Starring Valencia Bass, Mike Burmester, Natalie Curry, Fred Fischer, Jeremy Gutierrez, Ted Lesley, Matt Orme and Liz Vissing. Directed by Steve Woodring. Written by Juergen K. Tossman. A Bunbury Theatre production. Continues through Nov. 4 at the Bunbury Theatre, Henry Clay building, 604 S. Third St. For tickets or more information, call 585-5306 or visit
Earth will experience a cataclysmic shift on Dec. 21, 2012, according to some interpretations of the ancient Mayan calendar. That day the sun and planets will move into an uncommon alignment with the Milky Way’s galactic equator.
This idea, originally popularized in 1987 by New Age guru Jose Arguelles in his book “The Mayan Factor: Path Beyond Technology,” has become fodder for authors in the past two years (Daniel Pinchbeck’s “2012: The Return of Quetzalcoatl,” Lawrence Joseph’s “Apocalypse 2012: A Scientific Investigation Into Civilization’s End” and Andrew Smith’s “The Revolution of 2012: Vol. 1, The Preparation”).

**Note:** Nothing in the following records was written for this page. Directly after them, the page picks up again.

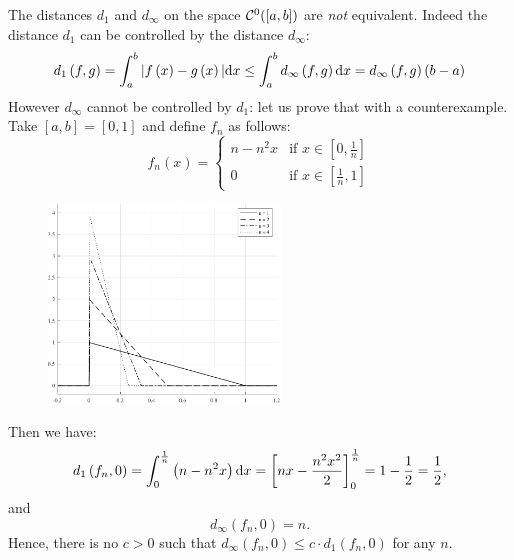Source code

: \begin{exam}
	The distances $d_1$ and $d_\infty$ on the space $\mathcal C^0([a, b])$ are \textit{not} equivalent. Indeed the distance $d_1$ can be controlled by the distance $d_\infty$:
	$$ d_1\left(f,g\right)=\int_{a}^{b}|f\left(x\right)-g\left(x\right)|\mathrm d x \leq \int_{a}^{b} d_\infty\left(f,g\right) \mathrm d x= d_\infty \left(f,g\right)\left(b-a\right)$$
	However $d_\infty$ cannot be controlled by $d_1$: let us prove that with a counterexample. Take $\left[a,b\right]=\left[0,1\right]$ and define $f_n$ as follows:
	$$f_n\left(x\right) = \begin{cases}
	n-n^2x & \text{if } x\in \left[0,\frac 1 n\right] \\
	0 & \text{if }x\in \left[\frac 1 n,1\right]
	\end{cases}$$
	\begin{figure}[htpb]
		\centering
		\includegraphics[width = 0.55\textwidth]{images/distances_not_equivalent}
	\end{figure}
	\FloatBarrier
	Then we have:
	$$
		d_1\left(f_n,0\right) 
		= \int_{0}^{\frac 1 n}\left(n-n^2x\right)\mathrm d x 
		= \left[nx-\frac{n^2x^2} 2\right]_0^\frac 1 n 
		= 1 - \frac 1 2 
		= \frac 1 2
	,
	$$
	and
	$$
		d_\infty(f_n, 0) 
		= n
	.
	$$
	Hence, there is no $c>0$ such that $d_\infty\left(f_n,0\right)\leq c\cdot d_1\left(f_n,0\right)$ for any $n$.
\end{exam}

Now, Bunbury Theatre puts its spin on this foretold event in the premiere of Juergen K. Tossman’s “Autocare.” The playwright and company’s producing and artistic director imagines this day in a garage somewhere in Kentucky. (Tossman’s previous plays with Bunbury include “Salvage Yard,” “Uncle Smiley’s Comin’ Home” and “Assisted Living.”) The premise of “Autocare” seems deeply engaging from its description, but a rambling script makes for a confusing piece of drama.
What is clear is the setting of this narrative. Director and set designer Steve Woodring furnishes the remarkably realistic set with signs for products by Michelin, Monroe and Firestone, a corner coffeemaker and a box of MoonPies. You can almost smell the burning coffee and the grease from the back.

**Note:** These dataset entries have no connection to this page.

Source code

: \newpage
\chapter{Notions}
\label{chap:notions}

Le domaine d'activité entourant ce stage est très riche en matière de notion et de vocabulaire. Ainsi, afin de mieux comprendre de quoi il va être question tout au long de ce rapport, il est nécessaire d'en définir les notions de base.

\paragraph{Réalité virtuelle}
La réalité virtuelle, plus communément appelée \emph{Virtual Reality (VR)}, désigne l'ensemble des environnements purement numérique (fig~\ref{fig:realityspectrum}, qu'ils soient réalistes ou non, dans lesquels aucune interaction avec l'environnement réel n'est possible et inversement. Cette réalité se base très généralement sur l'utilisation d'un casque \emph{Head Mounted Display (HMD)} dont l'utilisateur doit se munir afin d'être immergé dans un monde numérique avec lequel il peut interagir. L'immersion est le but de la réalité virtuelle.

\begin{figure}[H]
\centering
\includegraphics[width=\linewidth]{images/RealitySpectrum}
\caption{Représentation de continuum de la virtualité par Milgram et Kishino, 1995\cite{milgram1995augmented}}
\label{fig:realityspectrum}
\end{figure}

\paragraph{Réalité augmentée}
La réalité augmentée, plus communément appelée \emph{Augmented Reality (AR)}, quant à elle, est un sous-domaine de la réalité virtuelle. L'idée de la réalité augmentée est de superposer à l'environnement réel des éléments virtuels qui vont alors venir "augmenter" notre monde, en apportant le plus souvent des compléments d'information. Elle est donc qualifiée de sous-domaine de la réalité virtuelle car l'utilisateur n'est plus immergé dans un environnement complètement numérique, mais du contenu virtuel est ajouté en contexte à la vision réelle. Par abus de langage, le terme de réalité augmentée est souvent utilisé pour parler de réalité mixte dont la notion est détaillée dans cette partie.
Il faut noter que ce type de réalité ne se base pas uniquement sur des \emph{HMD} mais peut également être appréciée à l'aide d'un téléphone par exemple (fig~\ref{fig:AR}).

The realism, however, stops there. In the sitting area, several oddball characters wait for their cars to be repaired, including Pearl (Liz Vissing) and Bonnie (Valencia Bass). They have been lured to this business called Autocare by a marketing ploy. It is Ladies Day, meaning that women get free manicures, free pedicures and a free lunch. Pearl’s mouth almost waters each time she mentions the 6-ounce rib eye she plans to order at Texas Roadhouse. Bonnie announces that she patronizes Autocare for the pedicures.

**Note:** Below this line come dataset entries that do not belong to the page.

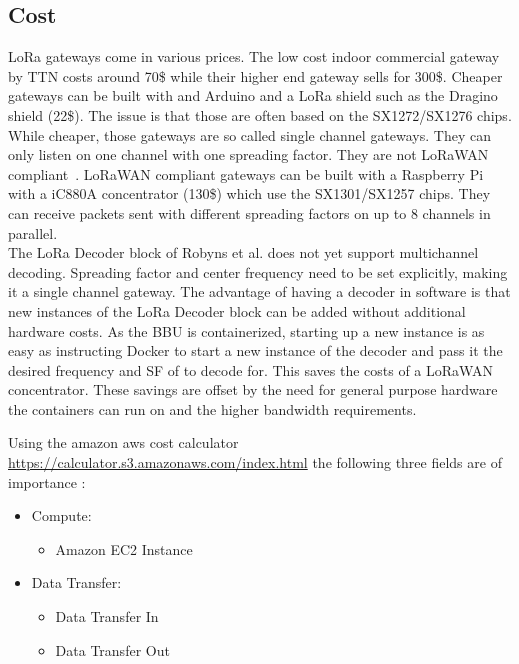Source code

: \subsection{Cost}
LoRa gateways come in various prices. The low cost indoor commercial gateway by TTN costs around 70\$ while their higher end 
gateway sells for 300\$. Cheaper gateways can be built with and Arduino and a LoRa shield such as the Dragino shield (22\$).
The issue is that those are often based on the SX1272/SX1276 chips. While cheaper, those gateways are so called single channel 
gateways. They can only listen on one channel with one spreading factor. They are not LoRaWAN compliant~\cite{single_chan_gate}.
LoRaWAN compliant gateways can be built with a Raspberry Pi with a iC880A concentrator (130\$) which use the SX1301/SX1257 chips.
They can receive packets sent with different spreading factors on up to 8 channels in parallel.
\\
The LoRa Decoder block of Robyns et al. does not yet support multichannel decoding. Spreading factor and center frequency
need to be set explicitly, making it a single channel gateway. The advantage of having a decoder in software is that new instances 
of the LoRa Decoder block can be added without additional hardware costs. As the BBU is containerized, starting up a new instance 
is as easy as instructing Docker to start a new instance of the decoder and pass it the desired frequency and SF of to decode for. This saves the costs of 
a LoRaWAN concentrator.
These savings are offset by the need for general purpose hardware the containers can run on and the higher bandwidth requirements.

Using the amazon aws cost calculator \url{https://calculator.s3.amazonaws.com/index.html} the following three fields are of importance : 
\begin{itemize}
    \item Compute:
    \begin{itemize}
        \item  Amazon EC2 Instance
    \end{itemize}
    \item  Data Transfer:
    \begin{itemize}
        \item Data Transfer In
        \item Data Transfer Out  
    \end{itemize}
\end{itemize}


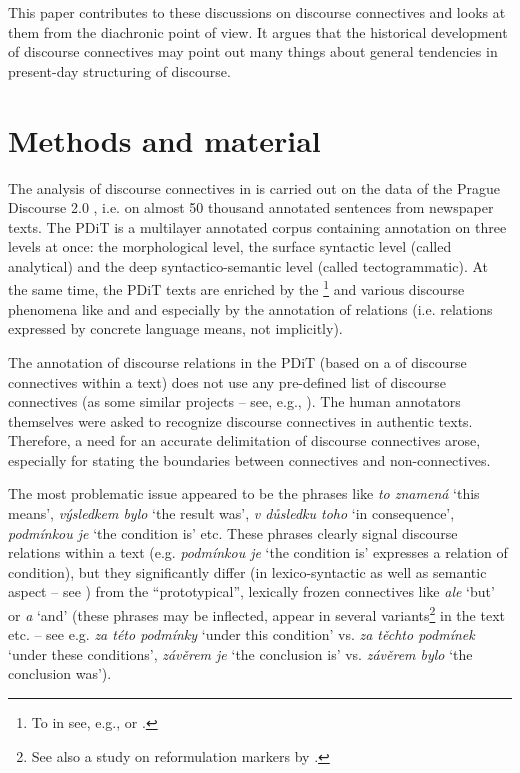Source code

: \documentclass[output=paper]{langsci/langscibook.cls}
\begin{document}
This paper contributes to these discussions on discourse connectives and looks at them from the diachronic point of view. It argues that the historical development of discourse connectives may point out many things about general tendencies in present-day structuring of discourse.



\section{Methods and material}

The analysis of discourse connectives in  is carried out on the data of the Prague Discourse  2.0 \citep[PDiT;][]{biblio:RySyPragueDiscourse2016}, i.e. on almost 50 thousand annotated sentences from  newspaper texts. The PDiT is a multilayer annotated corpus containing annotation on three levels at once: the morphological level, the surface syntactic level (called analytical) and the deep syntactico-semantic level (called tectogrammatic). At the same time, the PDiT texts are enriched by the \footnote{To  in  see, e.g., \citet{hajicova2013topic} or \citet{biblio:RyOslovosledu2014}.} and various discourse phenomena like  and  and especially by the annotation of  relations (i.e. relations expressed by concrete language means, not implicitly).

The annotation of discourse relations in the PDiT (based on a  of discourse connectives within a text) does not use any pre-defined list of discourse connectives (as some similar projects – see, e.g., \citealt{prasad2008penn}). The human annotators themselves were asked to recognize discourse connectives in authentic texts. Therefore, a need for an accurate delimitation of discourse connectives arose, especially for stating the boundaries between connectives and non-connectives. 

The most problematic issue appeared to be the  phrases like \textit{to znamená} `this means', \textit{výsledkem bylo} `the result was', \textit{v důsledku toho} `in consequence', \textit{podmínkou je} `the condition is' etc. These phrases clearly signal discourse relations within a text (e.g. \textit{podmínkou je} `the condition is' expresses a relation of condition), but they significantly differ (in lexico-syntactic as well as semantic aspect -- see \citealt{rysova2012LREC}) from the ``prototypical'', lexically frozen connectives like \textit{ale} `but' or \textit{a} `and' (these phrases may be inflected, appear in several variants\footnote{ See also a study on reformulation markers by \citet{cuenca2003two}.} in the text etc. – see e.g. \textit{za této podmínky} `under this condition' vs. \textit{za těchto podmínek} `under these conditions', \textit{závěrem je} `the conclusion is' vs. \textit{závěrem bylo} `the conclusion was'). 
\end{document}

The sanest character is Charlie (Matt Orme), Pearl’s cantankerous husband who offers several hilarious one-liners. Orme gives a solid performance and is constantly in character. He shows Charlie as a steadfast and compassionate person while delivering biting dialogue that helps quicken the pace of the narrative. The script, however, seems to rely too much on Charlie to amuse the audience instead of presenting relevant dialogue pertinent to the action.
Other characters include Dickey (Ted Lesley), Autocare’s overwhelmed sales clerk; Jack (Jeremy Gutierrez), a stranger passing through town on “a mission” and who just wants an oil change but is told his car needs numerous repairs; and Clyde (Mike Burmester), Bonnie’s partner who buys into the New Age prediction and believes Bonnie’s baby is Beelzebub. (The program noted that “Autocare” is Burmester’s acting debut. Still, that doesn’t absolve the actor from stumbling through some of his lines on opening night.)
All of these characters and other story elements are intriguing, but the script, in its current form, is not able to tame them into a narrative and ascribe any deeper meanings to its characters and the final catastrophic event of the play.